TRY IT: Only the lines from the one with "4. Поправка к" to the end of the records are wanted, each repeated exactly, both ends included.

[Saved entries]
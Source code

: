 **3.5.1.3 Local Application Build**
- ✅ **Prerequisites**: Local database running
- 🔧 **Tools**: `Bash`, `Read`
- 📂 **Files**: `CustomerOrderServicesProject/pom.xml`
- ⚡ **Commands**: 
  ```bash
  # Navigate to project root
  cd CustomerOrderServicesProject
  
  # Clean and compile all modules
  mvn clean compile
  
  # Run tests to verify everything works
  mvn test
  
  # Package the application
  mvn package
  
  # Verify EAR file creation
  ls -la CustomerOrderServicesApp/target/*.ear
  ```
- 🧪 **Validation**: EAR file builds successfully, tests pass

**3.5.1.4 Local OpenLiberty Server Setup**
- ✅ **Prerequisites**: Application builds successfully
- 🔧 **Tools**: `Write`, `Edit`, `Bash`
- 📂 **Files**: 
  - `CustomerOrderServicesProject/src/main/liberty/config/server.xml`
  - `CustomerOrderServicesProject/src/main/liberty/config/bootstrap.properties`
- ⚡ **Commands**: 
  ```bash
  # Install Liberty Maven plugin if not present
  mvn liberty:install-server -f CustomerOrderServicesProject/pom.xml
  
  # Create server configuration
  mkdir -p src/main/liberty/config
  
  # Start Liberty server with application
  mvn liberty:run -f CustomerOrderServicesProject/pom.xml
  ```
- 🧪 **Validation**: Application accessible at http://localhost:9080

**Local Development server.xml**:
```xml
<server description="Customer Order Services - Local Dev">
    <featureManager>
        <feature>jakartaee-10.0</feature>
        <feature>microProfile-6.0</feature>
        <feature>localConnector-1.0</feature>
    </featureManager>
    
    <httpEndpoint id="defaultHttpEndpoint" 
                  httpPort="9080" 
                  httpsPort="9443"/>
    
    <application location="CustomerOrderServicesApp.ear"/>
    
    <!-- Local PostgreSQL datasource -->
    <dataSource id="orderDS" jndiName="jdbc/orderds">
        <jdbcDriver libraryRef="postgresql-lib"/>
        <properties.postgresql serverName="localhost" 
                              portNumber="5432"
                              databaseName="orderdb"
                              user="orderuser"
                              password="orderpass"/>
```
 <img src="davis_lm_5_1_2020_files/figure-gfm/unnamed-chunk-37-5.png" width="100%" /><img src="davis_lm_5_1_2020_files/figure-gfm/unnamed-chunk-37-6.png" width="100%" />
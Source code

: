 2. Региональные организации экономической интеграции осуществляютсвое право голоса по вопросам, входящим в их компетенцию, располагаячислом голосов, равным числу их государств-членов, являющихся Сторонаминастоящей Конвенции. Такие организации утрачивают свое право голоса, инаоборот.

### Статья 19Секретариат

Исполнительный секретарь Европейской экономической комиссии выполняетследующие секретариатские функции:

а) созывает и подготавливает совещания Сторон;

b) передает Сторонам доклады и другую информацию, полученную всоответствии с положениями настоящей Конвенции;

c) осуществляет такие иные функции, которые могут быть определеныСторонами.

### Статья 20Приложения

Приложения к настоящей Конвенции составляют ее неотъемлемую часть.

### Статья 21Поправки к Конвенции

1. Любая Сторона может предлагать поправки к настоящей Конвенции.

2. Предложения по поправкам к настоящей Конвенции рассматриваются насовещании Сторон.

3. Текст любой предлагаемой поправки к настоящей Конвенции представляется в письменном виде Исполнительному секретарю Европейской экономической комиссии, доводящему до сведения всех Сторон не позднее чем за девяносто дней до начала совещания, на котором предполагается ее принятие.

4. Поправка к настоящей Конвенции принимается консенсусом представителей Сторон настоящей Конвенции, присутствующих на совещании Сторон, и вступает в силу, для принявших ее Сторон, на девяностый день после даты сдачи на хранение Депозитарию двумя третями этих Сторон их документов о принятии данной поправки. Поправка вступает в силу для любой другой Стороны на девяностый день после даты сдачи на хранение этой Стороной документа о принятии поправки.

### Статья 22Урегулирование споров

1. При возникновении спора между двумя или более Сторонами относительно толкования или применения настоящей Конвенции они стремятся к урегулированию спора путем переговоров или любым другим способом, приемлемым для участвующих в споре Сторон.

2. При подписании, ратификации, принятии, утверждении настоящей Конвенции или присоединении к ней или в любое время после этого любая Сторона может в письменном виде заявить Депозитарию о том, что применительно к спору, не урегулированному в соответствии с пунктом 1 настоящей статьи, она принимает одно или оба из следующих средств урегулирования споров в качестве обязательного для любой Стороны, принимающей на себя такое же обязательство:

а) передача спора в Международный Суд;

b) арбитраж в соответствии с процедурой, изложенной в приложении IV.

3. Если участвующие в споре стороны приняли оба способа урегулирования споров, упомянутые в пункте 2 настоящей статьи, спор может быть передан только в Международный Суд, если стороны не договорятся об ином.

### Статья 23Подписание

WRITTEN ANSWER:
4. Поправка к настоящей Конвенции принимается консенсусом представителей Сторон настоящей Конвенции, присутствующих на совещании Сторон, и вступает в силу, для принявших ее Сторон, на девяностый день после даты сдачи на хранение Депозитарию двумя третями этих Сторон их документов о принятии данной поправки. Поправка вступает в силу для любой другой Стороны на девяностый день после даты сдачи на хранение этой Стороной документа о принятии поправки.

### Статья 22Урегулирование споров

1. При возникновении спора между двумя или более Сторонами относительно толкования или применения настоящей Конвенции они стремятся к урегулированию спора путем переговоров или любым другим способом, приемлемым для участвующих в споре Сторон.

2. При подписании, ратификации, принятии, утверждении настоящей Конвенции или присоединении к ней или в любое время после этого любая Сторона может в письменном виде заявить Депозитарию о том, что применительно к спору, не урегулированному в соответствии с пунктом 1 настоящей статьи, она принимает одно или оба из следующих средств урегулирования споров в качестве обязательного для любой Стороны, принимающей на себя такое же обязательство:

а) передача спора в Международный Суд;

b) арбитраж в соответствии с процедурой, изложенной в приложении IV.

3. Если участвующие в споре стороны приняли оба способа урегулирования споров, упомянутые в пункте 2 настоящей статьи, спор может быть передан только в Международный Суд, если стороны не договорятся об ином.

### Статья 23Подписание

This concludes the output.